L’œuvre débute par une nouvelle nous montrant un Côté en pleine maîtrise de son art : « Les Olives de Mélanie », qui relate l’assaut d’un pirate outre-dimensionnel en quête d’une cargaison d’olives, Graal multiversel entre tous. Il s’agissait d’un excellent choix pour débuter ce recueil : le lecteur sera fixé à la fin de ce premier texte s’il aime ou non le style burlesque de Côté.
Vient ensuite « Le Talent d’Ati » où l’auteur semble un peu moins à l’aise (il admettra lui-même, en texte intercalaire, être moins confortable avec la science-fiction). Le texte n’est pas mal écrit mais peut-être plus convenu pour le lecteur habitué au genre. Personnellement, il m’a laissé plutôt tiède.

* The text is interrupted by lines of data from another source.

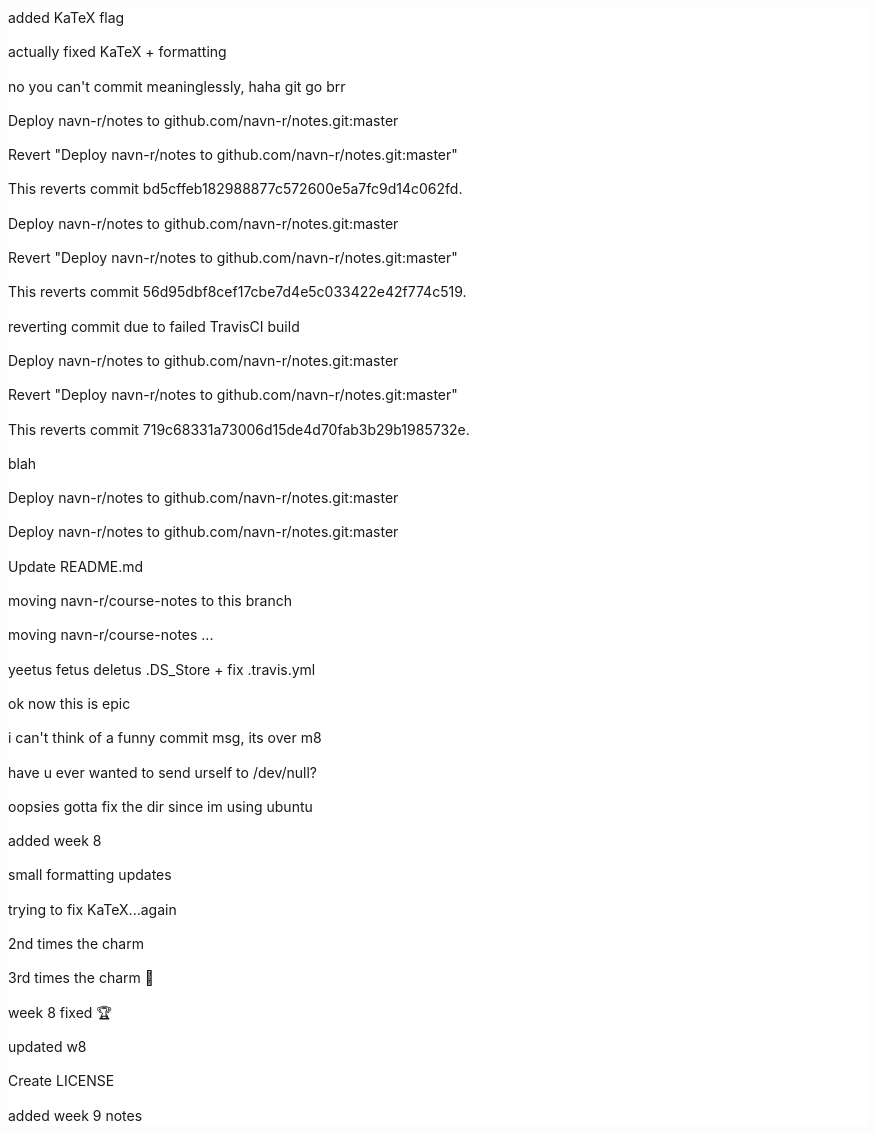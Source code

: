 added KaTeX flag

actually fixed KaTeX + formatting

no you can't commit meaninglessly, haha git go brr

Deploy navn-r/notes to github.com/navn-r/notes.git:master

Revert "Deploy navn-r/notes to github.com/navn-r/notes.git:master"

This reverts commit bd5cffeb182988877c572600e5a7fc9d14c062fd.

Deploy navn-r/notes to github.com/navn-r/notes.git:master

Revert "Deploy navn-r/notes to github.com/navn-r/notes.git:master"

This reverts commit 56d95dbf8cef17cbe7d4e5c033422e42f774c519.

reverting commit due to failed TravisCI build

Deploy navn-r/notes to github.com/navn-r/notes.git:master

Revert "Deploy navn-r/notes to github.com/navn-r/notes.git:master"

This reverts commit 719c68331a73006d15de4d70fab3b29b1985732e.

blah

Deploy navn-r/notes to github.com/navn-r/notes.git:master

Deploy navn-r/notes to github.com/navn-r/notes.git:master

Update README.md

moving navn-r/course-notes to this branch

moving navn-r/course-notes ...

yeetus fetus deletus .DS_Store  + fix .travis.yml

ok now this is epic

i can't think of a funny commit msg, its over m8

have u ever wanted to send urself to /dev/null?

oopsies gotta fix the dir since im using ubuntu

added week 8

small formatting updates

trying to fix KaTeX...again

2nd times the charm

3rd times the charm 🤠

week 8 fixed 🏆

updated w8

Create LICENSE

added week 9 notes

Même constat pour « Le Casseur de branches »et « Solitudes » : le premier texte part d’une idée excellente, évoque un bel univers mais aurait demandé, quant à moi, davantage de travail ; le second aurait peut-être eu besoin d’un peu plus d’espace pour arriver à son plein potentiel.
Ce qui ne signifie pas que Côté ne peut réussir un texte court : « Tout à la fois » est un récit pittoresque (dans les deux sens du terme !) qui vaut franchement le détour et impossible à résumer sans en gâcher l’effet.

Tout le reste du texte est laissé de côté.